Как сердце легко встрепенулось и чуть было
не раскололось.
Когда вкруг него загорелся женский всесильный голос
И вымолвил слово с мольбою, с молитвой, исполненной
горести,
И душу нагую поранил так радостно-сладко до болести!
Не бойся счастливой боли! Цени проходящий миг.
Пусть хлынет в тебя блаженство. Пусть будет тебе тепло.
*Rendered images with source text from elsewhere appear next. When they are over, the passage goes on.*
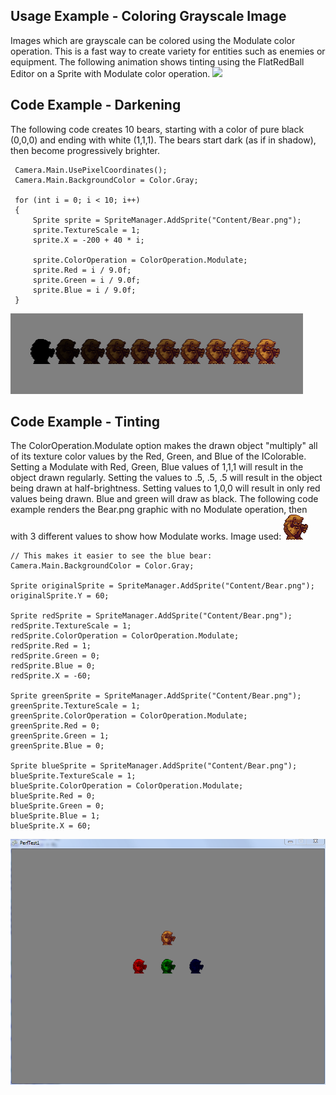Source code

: ## Usage Example - Coloring Grayscale Image

Images which are grayscale can be colored using the Modulate color operation. This is a fast way to create variety for entities such as enemies or equipment. The following animation shows tinting using the FlatRedBall Editor on a Sprite with Modulate color operation. [![](/wp-content/uploads/2016/01/22_09-46-22.gif)](/wp-content/uploads/2016/01/22_09-46-22.gif)

## Code Example - Darkening

The following code creates 10 bears, starting with a color of pure black (0,0,0) and ending with white (1,1,1). The bears start dark (as if in shadow), then become progressively brighter.

     Camera.Main.UsePixelCoordinates();
     Camera.Main.BackgroundColor = Color.Gray;

     for (int i = 0; i < 10; i++)
     {
         Sprite sprite = SpriteManager.AddSprite("Content/Bear.png");
         sprite.TextureScale = 1;
         sprite.X = -200 + 40 * i;

         sprite.ColorOperation = ColorOperation.Modulate;
         sprite.Red = i / 9.0f;
         sprite.Green = i / 9.0f;
         sprite.Blue = i / 9.0f;
     }

![BearDarkening.PNG](/media/migrated_media-BearDarkening.PNG)

## Code Example - Tinting

The ColorOperation.Modulate option makes the drawn object "multiply" all of its texture color values by the Red, Green, and Blue of the IColorable. Setting a Modulate with Red, Green, Blue values of 1,1,1 will result in the object drawn regularly. Setting the values to .5, .5, .5 will result in the object being drawn at half-brightness. Setting values to 1,0,0 will result in only red values being drawn. Blue and green will draw as black. The following code example renders the Bear.png graphic with no Modulate operation, then with 3 different values to show how Modulate works. Image used: ![Bear.png](/media/migrated_media-Bear.png)

    // This makes it easier to see the blue bear:
    Camera.Main.BackgroundColor = Color.Gray;

    Sprite originalSprite = SpriteManager.AddSprite("Content/Bear.png");
    originalSprite.Y = 60;

    Sprite redSprite = SpriteManager.AddSprite("Content/Bear.png");
    redSprite.TextureScale = 1;
    redSprite.ColorOperation = ColorOperation.Modulate;
    redSprite.Red = 1;
    redSprite.Green = 0;
    redSprite.Blue = 0;
    redSprite.X = -60;

    Sprite greenSprite = SpriteManager.AddSprite("Content/Bear.png");
    greenSprite.TextureScale = 1;
    greenSprite.ColorOperation = ColorOperation.Modulate;
    greenSprite.Red = 0;
    greenSprite.Green = 1;
    greenSprite.Blue = 0;

    Sprite blueSprite = SpriteManager.AddSprite("Content/Bear.png");
    blueSprite.TextureScale = 1;
    blueSprite.ColorOperation = ColorOperation.Modulate;
    blueSprite.Red = 0;
    blueSprite.Green = 0;
    blueSprite.Blue = 1;
    blueSprite.X = 60;

![3Bears.PNG](/media/migrated_media-3Bears.PNG)
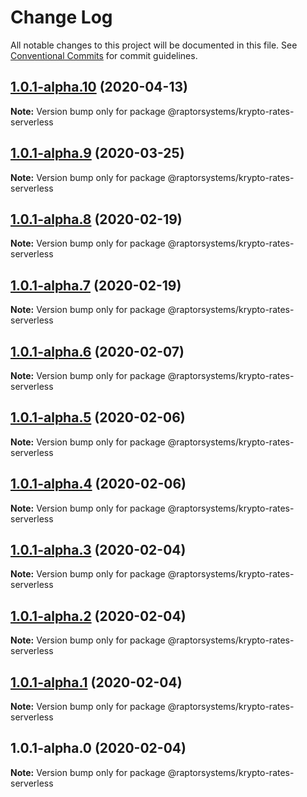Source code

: # Change Log

All notable changes to this project will be documented in this file.
See [Conventional Commits](https://conventionalcommits.org) for commit guidelines.

## [1.0.1-alpha.10](https://github.com/raptorsystems/krypto-rates/compare/@raptorsystems/krypto-rates-serverless@1.0.1-alpha.9...@raptorsystems/krypto-rates-serverless@1.0.1-alpha.10) (2020-04-13)

**Note:** Version bump only for package @raptorsystems/krypto-rates-serverless





## [1.0.1-alpha.9](https://github.com/raptorsystems/krypto-rates/compare/@raptorsystems/krypto-rates-serverless@1.0.1-alpha.8...@raptorsystems/krypto-rates-serverless@1.0.1-alpha.9) (2020-03-25)

**Note:** Version bump only for package @raptorsystems/krypto-rates-serverless





## [1.0.1-alpha.8](https://github.com/raptorsystems/krypto-rates/compare/@raptorsystems/krypto-rates-serverless@1.0.1-alpha.7...@raptorsystems/krypto-rates-serverless@1.0.1-alpha.8) (2020-02-19)

**Note:** Version bump only for package @raptorsystems/krypto-rates-serverless





## [1.0.1-alpha.7](https://github.com/raptorsystems/krypto-rates/compare/@raptorsystems/krypto-rates-serverless@1.0.1-alpha.6...@raptorsystems/krypto-rates-serverless@1.0.1-alpha.7) (2020-02-19)

**Note:** Version bump only for package @raptorsystems/krypto-rates-serverless





## [1.0.1-alpha.6](https://github.com/raptorsystems/krypto-rates/compare/@raptorsystems/krypto-rates-serverless@1.0.1-alpha.5...@raptorsystems/krypto-rates-serverless@1.0.1-alpha.6) (2020-02-07)

**Note:** Version bump only for package @raptorsystems/krypto-rates-serverless





## [1.0.1-alpha.5](https://github.com/raptorsystems/krypto-rates/compare/@raptorsystems/krypto-rates-serverless@1.0.1-alpha.4...@raptorsystems/krypto-rates-serverless@1.0.1-alpha.5) (2020-02-06)

**Note:** Version bump only for package @raptorsystems/krypto-rates-serverless





## [1.0.1-alpha.4](https://github.com/raptorsystems/krypto-rates/compare/@raptorsystems/krypto-rates-serverless@1.0.1-alpha.3...@raptorsystems/krypto-rates-serverless@1.0.1-alpha.4) (2020-02-06)

**Note:** Version bump only for package @raptorsystems/krypto-rates-serverless





## [1.0.1-alpha.3](https://github.com/raptorsystems/krypto-rates/compare/@raptorsystems/krypto-rates-serverless@1.0.1-alpha.2...@raptorsystems/krypto-rates-serverless@1.0.1-alpha.3) (2020-02-04)

**Note:** Version bump only for package @raptorsystems/krypto-rates-serverless





## [1.0.1-alpha.2](https://github.com/raptorsystems/krypto-rates/compare/@raptorsystems/krypto-rates-serverless@1.0.1-alpha.1...@raptorsystems/krypto-rates-serverless@1.0.1-alpha.2) (2020-02-04)

**Note:** Version bump only for package @raptorsystems/krypto-rates-serverless





## [1.0.1-alpha.1](https://github.com/raptorsystems/krypto-rates/compare/@raptorsystems/krypto-rates-serverless@1.0.1-alpha.0...@raptorsystems/krypto-rates-serverless@1.0.1-alpha.1) (2020-02-04)

**Note:** Version bump only for package @raptorsystems/krypto-rates-serverless





## 1.0.1-alpha.0 (2020-02-04)

**Note:** Version bump only for package @raptorsystems/krypto-rates-serverless
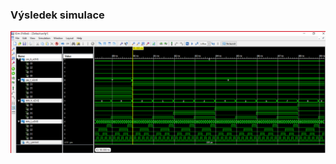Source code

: ### Výsledek simulace
![equation](https://github.com/Filip-ZL/Digital-electronics-1/blob/master/labs/Labs07-stopwatch/simulace.PNG)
Входи в танцевальный круг. Всем невзгодам назло.
Выплеском рук
входи в круг,
иди напрямик.
Крик!
Вот бы к танцу
бубен нам бы
Так, чтоб гром стоял в ушах.
В яростные ритмы самбы
Втиснуть грудь, впечатать шаг.
Топочи-ка, парень, звонче,
Так, чтоб отступила мгла.
С плеч легко слетает пончо,
Словно кондора крыла.
И пошли…
Рокотать пошли барабаны
Над селеньями, над просторами голыми.
Огнем полыхнули майданы,
Пахнули палеными смолами.
К плечу бы прижаться плечом бы,
Чтоб искрами ввысь дух наш выбился бы,
Чтоб танец могучий киломбо [76]
Стал гневом — не только лишь выплясами,
Чтоб грозно сквозь сумрак столетий
Сигналы огнистые высыпались,
Гляди же! И сучья и ветви
Под зноем, под пламенем выпростались.
Танцуй же киломбо, парень!
Девушка, — в круг, танцевать!
Оземь звените же в паре!
Вместе. Вместе. За пядью пядь.
Танцуй, гарцуй, кружись, вертись,
Вольней, смелей, в полет.
Всё дальше вдаль,
всё выше ввысь
До самых до высот,—
Чтоб люди вместе собрались,—
Так голос твой зовет…
И вдруг крутеж на спад,
И вдруг на спад каскад.
И вдруг удар
на снос,
на сруб.
Громовый возглас труб.
Металла поступь.
Медный глас.
Не стон безвольных орд.
И вот в поход,
и вот в полет
Зовет аккорд,
Грядет аккорд,
Поднявшись в рост, плечист.
И слышу я, как он растет,
Циклона непомерный свист.
Труба накалена. Уперся звук в зенит.
И мост аккордов вдруг провис,
Вскричал внезапно тромбонист,
Последний шквал ворвался в зал,
Настал неистовый финал.
Обрушился, осыпался обвал.
Завершилось далекое-близкое веянье крыл,
И воздух насквозь трепетаньем прощальным пропитан.
И вот дирижер торжественно-тихо закрыл
Свою партитуру на черных ладонях пюпитра.